Exact copy required. Repeat the records, but keep the pictures out.

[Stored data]
===

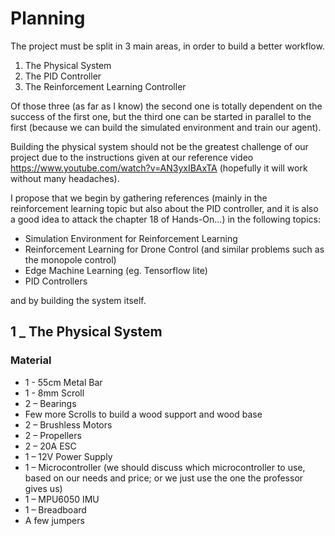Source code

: # Planning

The project must be split in 3 main areas, in order to build a better workflow.

1.	The Physical System
2.	The PID Controller
3.	The Reinforcement Learning Controller

Of those three (as far as I know) the second one is totally dependent on the success of the first one, but the third one can be started in parallel to the first (because we can build the simulated environment and train our agent). 

Building the physical system should not be the greatest challenge of our project due to the instructions given at our reference video https://www.youtube.com/watch?v=AN3yxIBAxTA (hopefully it will work without many headaches).

I propose that we begin by gathering references (mainly in the reinforcement learning topic but also about the PID controller, and it is also a good idea to attack the chapter 18 of Hands-On…) in the following topics:

   -	Simulation Environment for Reinforcement Learning
   -	Reinforcement Learning for Drone Control (and similar problems such as the monopole control)
   -	Edge Machine Learning (eg. Tensorflow lite) 
   -	PID Controllers 

and by building the system itself. 


## 1 _ The Physical System
### Material
-	1 - 55cm Metal Bar 
-	1 - 8mm Scroll 
-	2 – Bearings
-	Few more Scrolls to build a wood support and wood base
-	2 – Brushless Motors
-	2 – Propellers 
-	2 – 20A ESC
-	1 – 12V Power Supply
-	1 – Microcontroller (we should discuss which microcontroller to use, based on our needs and price; or we just use the one the professor gives us)
-	1 – MPU6050 IMU 
-	1 – Breadboard
-	A few jumpers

===

**EXERCISE RESULT**:
Source code

: # Planning

The project must be split in 3 main areas, in order to build a better workflow.

1.	The Physical System
2.	The PID Controller
3.	The Reinforcement Learning Controller

Of those three (as far as I know) the second one is totally dependent on the success of the first one, but the third one can be started in parallel to the first (because we can build the simulated environment and train our agent). 

Building the physical system should not be the greatest challenge of our project due to the instructions given at our reference video https://www.youtube.com/watch?v=AN3yxIBAxTA (hopefully it will work without many headaches).

I propose that we begin by gathering references (mainly in the reinforcement learning topic but also about the PID controller, and it is also a good idea to attack the chapter 18 of Hands-On…) in the following topics:

   -	Simulation Environment for Reinforcement Learning
   -	Reinforcement Learning for Drone Control (and similar problems such as the monopole control)
   -	Edge Machine Learning (eg. Tensorflow lite) 
   -	PID Controllers 

and by building the system itself. 


## 1 _ The Physical System
### Material
-	1 - 55cm Metal Bar 
-	1 - 8mm Scroll 
-	2 – Bearings
-	Few more Scrolls to build a wood support and wood base
-	2 – Brushless Motors
-	2 – Propellers 
-	2 – 20A ESC
-	1 – 12V Power Supply
-	1 – Microcontroller (we should discuss which microcontroller to use, based on our needs and price; or we just use the one the professor gives us)
-	1 – MPU6050 IMU 
-	1 – Breadboard
-	A few jumpers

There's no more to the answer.